▶ _Task item_
Gather every line in the records below that contains the word "user".

Entries taken from a collection
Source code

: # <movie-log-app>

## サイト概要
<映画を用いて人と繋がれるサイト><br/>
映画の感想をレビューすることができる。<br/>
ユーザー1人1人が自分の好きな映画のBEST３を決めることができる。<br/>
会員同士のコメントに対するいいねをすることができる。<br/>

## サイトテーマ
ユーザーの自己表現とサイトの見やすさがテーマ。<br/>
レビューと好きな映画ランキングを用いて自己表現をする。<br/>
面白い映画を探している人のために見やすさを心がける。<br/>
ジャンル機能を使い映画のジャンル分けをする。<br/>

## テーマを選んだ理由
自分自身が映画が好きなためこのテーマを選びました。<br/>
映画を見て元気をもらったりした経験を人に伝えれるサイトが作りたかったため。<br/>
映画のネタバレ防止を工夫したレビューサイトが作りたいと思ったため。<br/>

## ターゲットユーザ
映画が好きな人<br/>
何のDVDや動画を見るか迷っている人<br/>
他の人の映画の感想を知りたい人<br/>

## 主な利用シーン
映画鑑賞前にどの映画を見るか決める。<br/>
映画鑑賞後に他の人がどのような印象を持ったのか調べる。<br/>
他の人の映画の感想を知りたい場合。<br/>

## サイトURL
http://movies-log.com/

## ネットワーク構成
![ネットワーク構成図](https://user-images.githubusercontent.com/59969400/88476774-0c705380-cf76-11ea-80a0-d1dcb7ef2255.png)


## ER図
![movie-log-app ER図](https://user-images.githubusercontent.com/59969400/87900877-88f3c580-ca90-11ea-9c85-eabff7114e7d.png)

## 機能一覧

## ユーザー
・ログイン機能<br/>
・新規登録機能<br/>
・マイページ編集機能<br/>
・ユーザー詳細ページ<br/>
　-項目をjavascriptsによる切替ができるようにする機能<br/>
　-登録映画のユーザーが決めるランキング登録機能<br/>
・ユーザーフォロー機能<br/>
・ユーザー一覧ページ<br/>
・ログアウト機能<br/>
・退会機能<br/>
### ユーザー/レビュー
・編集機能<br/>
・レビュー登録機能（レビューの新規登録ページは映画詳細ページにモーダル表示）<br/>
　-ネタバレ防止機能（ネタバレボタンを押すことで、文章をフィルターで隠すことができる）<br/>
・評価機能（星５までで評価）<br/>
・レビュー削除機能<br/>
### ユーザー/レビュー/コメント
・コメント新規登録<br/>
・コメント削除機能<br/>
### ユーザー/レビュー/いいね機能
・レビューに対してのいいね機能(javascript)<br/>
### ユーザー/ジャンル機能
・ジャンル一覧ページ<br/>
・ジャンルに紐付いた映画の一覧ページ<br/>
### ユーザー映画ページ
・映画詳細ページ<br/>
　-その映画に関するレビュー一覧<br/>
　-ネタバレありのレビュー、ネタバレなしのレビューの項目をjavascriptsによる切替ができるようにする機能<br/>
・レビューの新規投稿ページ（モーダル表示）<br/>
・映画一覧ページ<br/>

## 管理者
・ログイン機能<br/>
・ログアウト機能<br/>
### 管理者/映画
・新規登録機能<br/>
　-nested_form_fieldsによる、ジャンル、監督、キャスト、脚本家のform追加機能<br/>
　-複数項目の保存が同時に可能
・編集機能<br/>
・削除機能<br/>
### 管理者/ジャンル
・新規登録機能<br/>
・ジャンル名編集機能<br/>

▶ _Answer to the problem_
![ネットワーク構成図](https://user-images.githubusercontent.com/59969400/88476774-0c705380-cf76-11ea-80a0-d1dcb7ef2255.png)
![movie-log-app ER図](https://user-images.githubusercontent.com/59969400/87900877-88f3c580-ca90-11ea-9c85-eabff7114e7d.png)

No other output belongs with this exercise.